> _Prompt_
Each line that has the string "figure" must be copied from the records below.

Dataset entries:
*** Block opens ***

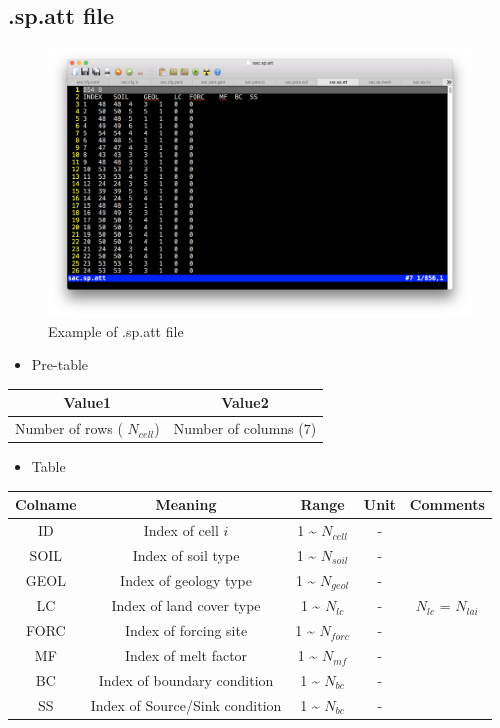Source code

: \documentclass[]{scrbook}
\providecommand{\tightlist}{%
  \setlength{\itemsep}{0pt}\setlength{\parskip}{0pt}}
\begin{document}
\subsection{.sp.att file}\label{sp.att-file}

\begin{figure}
\centering
\includegraphics{Fig/IO/sp.att.png}
\caption{Example of .sp.att file}
\end{figure}

\begin{itemize}
\tightlist
\item
  Pre-table
\end{itemize}

\begin{longtable}[]{@{}cc@{}}
\toprule
Value1 & Value2\tabularnewline
\midrule
\endhead
Number of rows ( \(N_{cell}\)) & Number of columns
(\(7\))\tabularnewline
\bottomrule
\end{longtable}

\begin{itemize}
\tightlist
\item
  Table
\end{itemize}

\begin{longtable}[]{@{}ccccc@{}}
\toprule
Colname & Meaning & Range & Unit & Comments\tabularnewline
\midrule
\endhead
ID & Index of cell \(i\) & 1 \textasciitilde{} \(N_{cell}\) & -
&\tabularnewline
SOIL & Index of soil type & 1 \textasciitilde{} \(N_{soil}\) & -
&\tabularnewline
GEOL & Index of geology type & 1 \textasciitilde{} \(N_{geol}\) & -
&\tabularnewline
LC & Index of land cover type & 1 \textasciitilde{} \(N_{lc}\) & - &
\(N_{lc}\) = \(N_{lai}\)\tabularnewline
FORC & Index of forcing site & 1 \textasciitilde{} \(N_{forc}\) & -
&\tabularnewline
MF & Index of melt factor & 1 \textasciitilde{} \(N_{mf}\) & -
&\tabularnewline
BC & Index of boundary condition & 1 \textasciitilde{} \(N_{bc}\) & -
&\tabularnewline
SS & Index of Source/Sink condition & 1 \textasciitilde{} \(N_{bc}\) & -
&\tabularnewline
\bottomrule
\end{longtable}
\end{document}
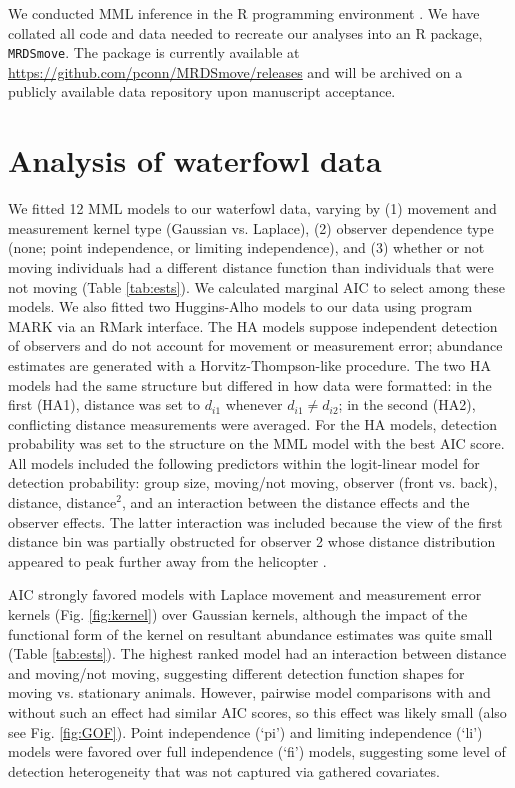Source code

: \documentclass[aoas,preprint]{imsart}
\numberwithin{equation}{section}
\theoremstyle{plain}
\begin{document}
We conducted MML inference in the R programming environment \citep{RTeam2016}.  We have collated all code and data needed to recreate our analyses into an R package, \texttt{MRDSmove}. The package is currently available at \url{https://github.com/pconn/MRDSmove/releases} and will be archived on a publicly available data repository upon manuscript acceptance.

\section{Analysis of waterfowl data} \label{sec:data}

We fitted 12 MML models to our waterfowl data, varying by (1) movement and measurement kernel type (Gaussian vs. Laplace), (2) observer dependence type (none; point independence, or limiting independence), and (3) whether or not moving individuals had a different distance function than individuals that were not moving (Table \ref{tab:ests}).  We calculated marginal AIC to select among these models.  We also fitted two Huggins-Alho
\citep[HA;][]{Huggins1989,Alho1990} models to our data using program MARK \citep{WhiteBurnham1999} via an RMark \citep{Laake2013} interface. The HA models suppose independent detection of observers and do not account for movement or measurement error; abundance estimates are generated with a Horvitz-Thompson-like procedure. The two HA models had the same structure but differed in how data were formatted: in the first (HA1), distance was set to $d_{i1}$ whenever $d_{i1}\ne d_{i2}$; in the second (HA2), conflicting distance measurements were averaged.
For the HA models, detection probability was set to the structure on the MML model with the best AIC score.
All models included the following predictors within the logit-linear model for detection probability: group size, moving/not moving, observer (front vs. back), distance, $\text{distance}^2$, and an interaction between the distance effects and the observer effects.  The latter interaction was included because the view of the first distance bin was partially obstructed for observer 2 whose distance distribution appeared to peak further away from the helicopter \citep[see][]{AlisauskasConn2017}.

AIC strongly favored models with Laplace movement and measurement error kernels (Fig. \ref{fig:kernel}) over Gaussian kernels, although the impact of the functional form of the kernel on resultant abundance estimates was quite small (Table \ref{tab:ests}).  The highest ranked model had an interaction between distance and moving/not moving, suggesting different detection function shapes for moving vs. stationary animals. However, pairwise model comparisons with and without such an effect had similar AIC scores, so this effect was likely small (also see Fig. \ref{fig:GOF}). Point independence (`pi') and limiting independence (`li') models were favored over full independence (`fi') models, suggesting some level of detection heterogeneity that was not captured via gathered covariates.
\end{document}
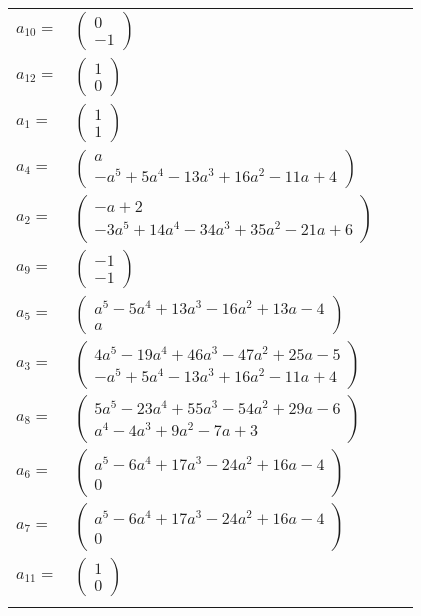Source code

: \documentclass[1p]{elsarticle_modified}
\theoremstyle{definition}
\begin{document}
\begin{tabular}{m{7pt} m{180pt} m{7pt} m{180pt} }
\flushright $a_{10}=$&$\begin{pmatrix}0\\-1\end{pmatrix}$ \\
\flushright $a_{12}=$&$\begin{pmatrix}1\\0\end{pmatrix}$ \\
\flushright $a_{1}=$&$\begin{pmatrix}1\\1\end{pmatrix}$ \\
\flushright $a_{4}=$&$\begin{pmatrix}a\\- a^5+5 a^4-13 a^3+16 a^2-11 a+4\end{pmatrix}$ \\
\flushright $a_{2}=$&$\begin{pmatrix}- a+2\\-3 a^5+14 a^4-34 a^3+35 a^2-21 a+6\end{pmatrix}$ \\
\flushright $a_{9}=$&$\begin{pmatrix}-1\\-1\end{pmatrix}$ \\
\flushright $a_{5}=$&$\begin{pmatrix}a^5-5 a^4+13 a^3-16 a^2+13 a-4\\a\end{pmatrix}$ \\
\flushright $a_{3}=$&$\begin{pmatrix}4 a^5-19 a^4+46 a^3-47 a^2+25 a-5\\- a^5+5 a^4-13 a^3+16 a^2-11 a+4\end{pmatrix}$ \\
\flushright $a_{8}=$&$\begin{pmatrix}5 a^5-23 a^4+55 a^3-54 a^2+29 a-6\\a^4-4 a^3+9 a^2-7 a+3\end{pmatrix}$ \\
\flushright $a_{6}=$&$\begin{pmatrix}a^5-6 a^4+17 a^3-24 a^2+16 a-4\\0\end{pmatrix}$ \\
\flushright $a_{7}=$&$\begin{pmatrix}a^5-6 a^4+17 a^3-24 a^2+16 a-4\\0\end{pmatrix}$ \\
\flushright $a_{11}=$&$\begin{pmatrix}1\\0\end{pmatrix}$\\&\end{tabular}
\end{document}
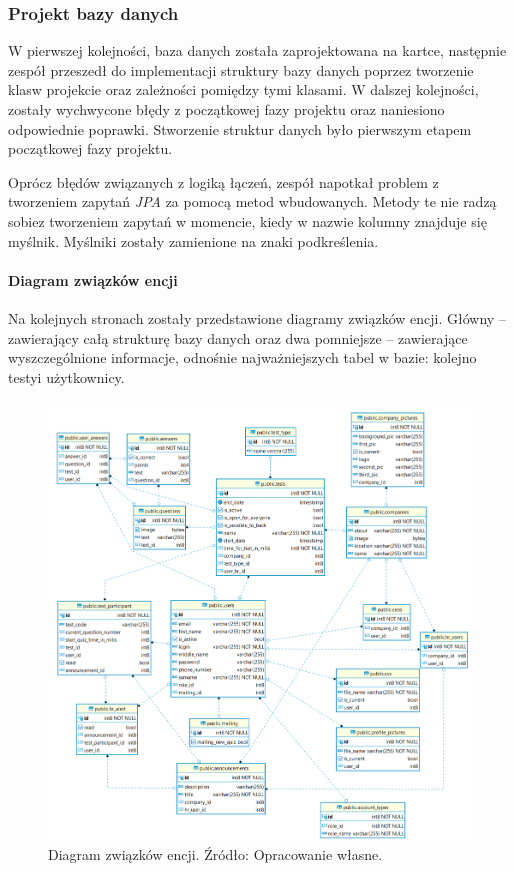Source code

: \documentclass[twoside]{projektInzynierskiMS}
\numberwithin{figure}{section}
\begin{document}
\subsubsection{Projekt bazy danych}
W pierwszej kolejności, baza danych została zaprojektowana na kartce, następnie zespół przeszedł do implementacji struktury bazy danych poprzez tworzenie klas\linebreak w projekcie oraz zależności pomiędzy tymi klasami. W dalszej kolejności, zostały wychwycone błędy z początkowej fazy projektu oraz naniesiono odpowiednie poprawki. Stworzenie struktur danych było pierwszym etapem początkowej fazy projektu.

Oprócz błędów związanych z logiką łączeń, zespół napotkał problem z tworzeniem zapytań \textit{JPA} za pomocą metod wbudowanych. Metody te nie radzą sobie\linebreak z tworzeniem zapytań w momencie, kiedy w nazwie kolumny znajduje się myślnik. Myślniki zostały zamienione na znaki podkreślenia.

\paragraph{Diagram związków encji}
\!

Na kolejnych stronach zostały przedstawione diagramy związków encji. Główny – zawierający całą strukturę bazy danych oraz dwa pomniejsze – zawierające wyszczególnione informacje, odnośnie najważniejszych tabel w bazie: kolejno testy\linebreak i użytkownicy.

\begin{figure}[h!]
    \centering
    \includegraphics[width=\textwidth]{images/baza.png}
    \caption{Diagram związków encji. Źródło: Opracowanie własne.}
    \label{fig:baza}
\end{figure}
\end{document}
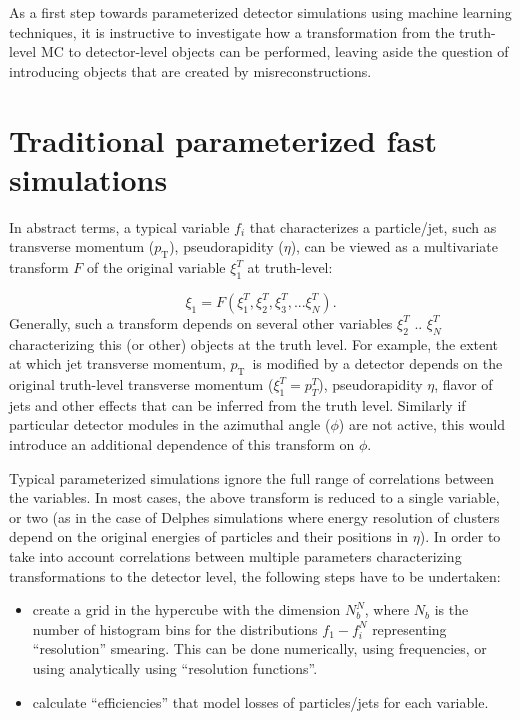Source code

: \documentclass[showpacs,showkeys,preprint,prd,nofootinbib,linenumbers,12pt,superscriptaddress]{revtex4-1}
\def\pt{\ensuremath{p_{\mathrm{T}}}}
\begin{document}
As a first step towards parameterized detector simulations using machine learning techniques, it is instructive to investigate how a transformation from the truth-level MC to detector-level objects can be performed, leaving aside the question of introducing objects that are created by misreconstructions.

\section{Traditional parameterized fast simulations}

In abstract terms, a typical variable $f_i$ that characterizes a particle/jet, such as transverse momentum (\pt), pseudorapidity ($\eta$), can be viewed as a  multivariate transform $F$ of the original variable $\xi_1^T$ at truth-level:

$$
\xi_1 = F (\xi_1^T, \xi_2^T, \xi_3^T, ...\xi_N^T).
$$
Generally, such a transform  depends on several other variables $\xi_2^T$ ..  $\xi_N^T$ characterizing this (or other) objects at the truth level. For example, the extent at which jet transverse momentum, \pt\ is modified  by a detector depends on the original truth-level transverse momentum ($\xi_1^T=p_T^T$), pseudorapidity $\eta$,  flavor of jets and other effects that can be inferred from the truth level. Similarly if particular detector modules in the azimuthal angle ($\phi$) are not active, this would introduce an additional dependence of this transform on $\phi$.

Typical parameterized simulations ignore the full range of correlations between the variables. In most cases, the above transform is reduced to a single variable, or two (as in the case of Delphes simulations where energy resolution of clusters depend on the original energies of particles and their positions in $\eta$). In order to take into account correlations between  multiple parameters characterizing transformations to the detector level, the following steps have to be undertaken:

\begin{itemize}

\item
  create a grid in the hypercube with the dimension $N_b^N$, where $N_b$ is the number of histogram bins for the distributions $f_1-f_i^N$  representing ``resolution'' smearing. This can be done numerically, using frequencies, or using analytically using ``resolution functions''.

\item
  calculate ``efficiencies'' that model losses of particles/jets for each variable.

\end{itemize}
\end{document}
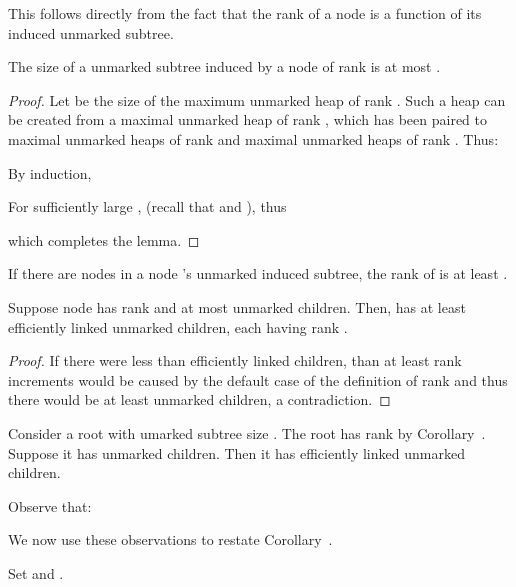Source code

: This follows directly from the fact that the rank of a node is a function of its induced unmarked subtree.
\begin{fullonly}
\begin{lemma}The size of a unmarked subtree induced by a node of rank  is at most .
\end{lemma}

\begin{proof}
Let  be the size of the maximum unmarked heap of rank . Such a heap can be created from a maximal unmarked heap of rank , which has been paired to  maximal unmarked heaps of rank  and  maximal unmarked heaps of rank . Thus:




By induction, 

 

For sufficiently large ,  (recall that  and ), thus



which completes the lemma. 

\end{proof}

\begin{cor} 
If there are  nodes in a node 's unmarked induced subtree, the rank of  is at least .
\end{cor}


\begin{lemma}
Suppose node  has rank  and at most  unmarked children. Then,  has at least  efficiently linked unmarked children, each having rank .
\end{lemma}


\begin{proof} If there were less than  efficiently linked children, than at least  rank increments would be caused by the default case of the definition of rank and thus there would be at least  unmarked children, a contradiction.
\end{proof}


\begin{cor}
Consider a root with umarked subtree size . 
The root has rank  by Corollary~. Suppose it has  unmarked children. Then it has  efficiently linked unmarked children.
\end{cor}

Observe that:





We now use these observations to restate Corollary~. 
\end{fullonly}
Set  and . 

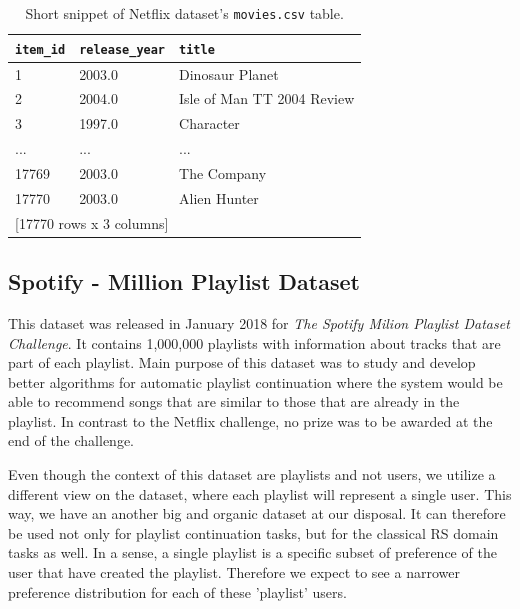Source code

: \begin{table}[!ht]
    \centering
    \begin{tabular}{ l l l }
        \verb|item_id| & \verb|release_year| & \verb|title| \\
        \hline
            1 &       2003.0 &            Dinosaur Planet    \\
            2 &       2004.0 & Isle of Man TT 2004 Review    \\
            3 &       1997.0 &                  Character    \\
          ... &          ... &                        ...    \\
        17769 &       2003.0 &                The Company    \\
        17770 &       2003.0 &               Alien Hunter \\ [1mm]
        \multicolumn{3}{l}{{[17770 rows x 3 columns]}}
    \end{tabular}
    \caption{Short snippet of Netflix dataset's \texttt{movies.csv} table.}
    \label{table:5.1_Netflix_movies}
\end{table}
\subsection{Spotify - Million Playlist Dataset}
This dataset was released in January 2018 for \textit{The Spotify Milion Playlist Dataset Challenge}. It contains 1,000,000 playlists with information about tracks that are part of each playlist. Main purpose of this dataset was to study and develop better algorithms for automatic playlist continuation where the system would be able to recommend songs that are similar to those that are already in the playlist. In contrast to the Netflix challenge, no prize was to be awarded at the end of the challenge.

Even though the context of this dataset are playlists and not users, we utilize a different view on the dataset, where each playlist will represent a single user. This way, we have an another big and organic dataset at our disposal. It can therefore be used not only for playlist continuation tasks, but for the classical RS domain tasks as well. In a sense, a single playlist is a specific subset of preference of the user that have created the playlist. Therefore we expect to see a narrower preference distribution for each of these 'playlist' users.

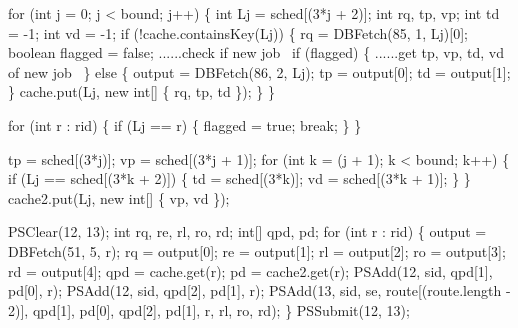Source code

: \documentclass{article}
\def\nwendcode{\endtrivlist \endgroup}
\let\nwdocspar=\par
\theoremstyle{definition}
\begin{document}
for (int j = 0; j < bound; j++) \{
  int Lj = sched[(3*j + 2)];
  int rq, tp, vp;
  int td = -1;
  int vd = -1;
  if (!cache.containsKey(Lj)) \{
    rq = DBFetch(85, 1, Lj)[0];
    boolean flagged = false;
    \LA{}......check if new job~{\nwtagstyle{}}\RA{}
    if (flagged) \{
      \LA{}......get tp, vp, td, vd of new job~{\nwtagstyle{}}\RA{}
    \} else \{
      output = DBFetch(86, 2, Lj);
      tp = output[0];
      td = output[1];
    \}
    cache.put(Lj, new int[] \{ rq, tp, td \});
  \}
\}
\nwendcode{}\nwdocspar
\nwenddocs{}\endmoddef{}
for (int r : rid) \{
  if (Lj == r) \{
    flagged = true;
    break;
  \}
\}
\nwendcode{}\nwdocspar
\nwenddocs{}\endmoddef{}
tp = sched[(3*j)];
vp = sched[(3*j + 1)];
for (int k = (j + 1); k < bound; k++) \{
  if (Lj == sched[(3*k + 2)]) \{
    td = sched[(3*k)];
    vd = sched[(3*k + 1)];
  \}
\}
cache2.put(Lj, new int[] \{ vp, vd \});
\nwendcode{}\nwdocspar
\nwenddocs{}\endmoddef{}
PSClear(12, 13);
int rq, re, rl, ro, rd;
int[] qpd, pd;
for (int r : rid) \{
  output = DBFetch(51, 5, r);
  rq = output[0];
  re = output[1];
  rl = output[2];
  ro = output[3];
  rd = output[4];
  qpd = cache.get(r);
  pd = cache2.get(r);
  PSAdd(12, sid, qpd[1], pd[0], r);
  PSAdd(12, sid, qpd[2], pd[1], r);
  PSAdd(13, sid, se, route[(route.length - 2)], qpd[1], pd[0], qpd[2], pd[1],
        r, rl, ro, rd);
\}
PSSubmit(12, 13);
\nwendcode{}\nwdocspar
\end{document}
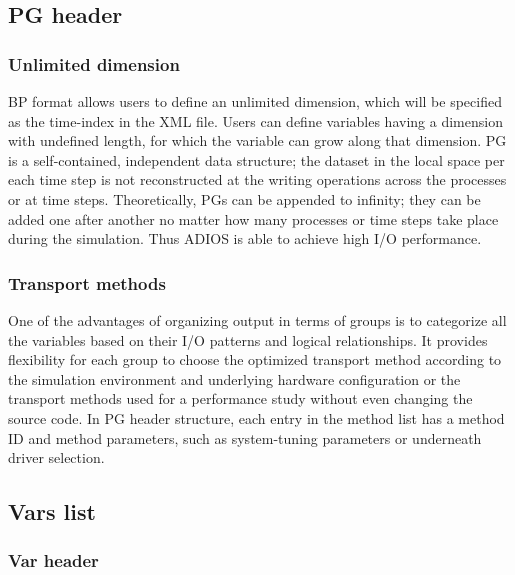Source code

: \subsection{PG header}

\subsubsection{Unlimited dimension}

BP format allows users to define an unlimited dimension, which will be specified 
as the time-index in the XML file. Users can define variables having a dimension 
with undefined length, for which the variable can grow along that dimension. PG 
is a self-contained, independent data structure; the dataset in the local space 
per each time step is not reconstructed at the writing operations across the processes 
or at time steps. Theoretically, PGs can be appended to infinity; they can be added 
one after another no matter how many processes or time steps take place during 
the simulation.  Thus ADIOS is able to achieve high I/O performance.

\subsubsection{Transport methods}

One of the advantages of organizing output in terms of groups is to categorize 
all the variables based on their I/O patterns and logical relationships. It provides 
flexibility for each group to choose the optimized transport method according to 
the simulation environment and underlying hardware configuration or the transport 
methods used for a performance study without even changing the source code. In 
PG header structure, each entry in the method list has a method ID and method parameters, 
such as system-tuning parameters or underneath driver selection. 

\subsection{Vars list}

\subsubsection{Var header}

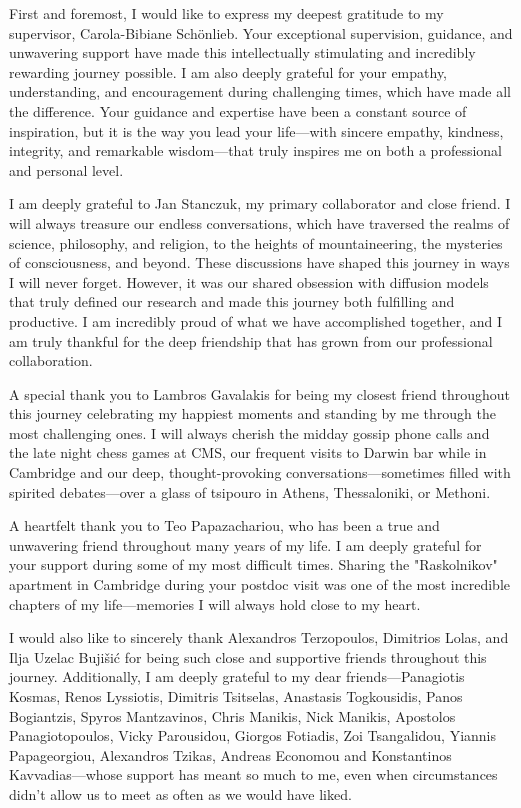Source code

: 
\begin{acknowledgements}      

First and foremost, I would like to express my deepest gratitude to my supervisor, Carola-Bibiane Schönlieb. Your exceptional supervision, guidance, and unwavering support have made this intellectually stimulating and incredibly rewarding journey possible. I am also deeply grateful for your empathy, understanding, and encouragement during challenging times, which have made all the difference. Your guidance and expertise have been a constant source of inspiration, but it is the way you lead your life—with sincere empathy, kindness, integrity, and remarkable wisdom—that truly inspires me on both a professional and personal level.

I am deeply grateful to Jan Stanczuk, my primary collaborator and close friend. I will always treasure our endless conversations, which have traversed the realms of science, philosophy, and religion, to the heights of mountaineering, the mysteries of consciousness, and beyond. These discussions have shaped this journey in ways I will never forget. However, it was our shared obsession with diffusion models that truly defined our research and made this journey both fulfilling and productive. I am incredibly proud of what we have accomplished together, and I am truly thankful for the deep friendship that has grown from our professional collaboration.

A special thank you to Lambros Gavalakis for being my closest friend throughout this journey celebrating my happiest moments and standing by me through the most challenging ones. I will always cherish the midday gossip phone calls and the late night chess games at CMS, our frequent visits to Darwin bar while in Cambridge and our deep, thought-provoking conversations—sometimes filled with spirited debates—over a glass of tsipouro in Athens, Thessaloniki, or Methoni.

A heartfelt thank you to Teo Papazachariou, who has been a true and unwavering friend throughout many years of my life. I am deeply grateful for your support during some of my most difficult times. Sharing the "Raskolnikov" apartment in Cambridge during your postdoc visit was one of the most incredible chapters of my life—memories I will always hold close to my heart.

I would also like to sincerely thank Alexandros Terzopoulos, Dimitrios Lolas, and Ilja Uzelac Bujišić for being such close and supportive friends throughout this journey. Additionally, I am deeply grateful to my dear friends—Panagiotis Kosmas, Renos Lyssiotis, Dimitris Tsitselas, Anastasis Togkousidis, Panos Bogiantzis, Spyros Mantzavinos, Chris Manikis, Nick Manikis, Apostolos Panagiotopoulos, Vicky Parousidou, Giorgos Fotiadis, Zoi Tsangalidou, Yiannis Papageorgiou, Alexandros Tzikas, Andreas Economou and Konstantinos Kavvadias—whose support has meant so much to me, even when circumstances didn’t allow us to meet as often as we would have liked.


\end{acknowledgements}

*** Block closes ***

> _Reply_
\begin{figure}
\end{figure}
\numberwithin{figure}{section}
\begin{figure}[h!]
\end{figure}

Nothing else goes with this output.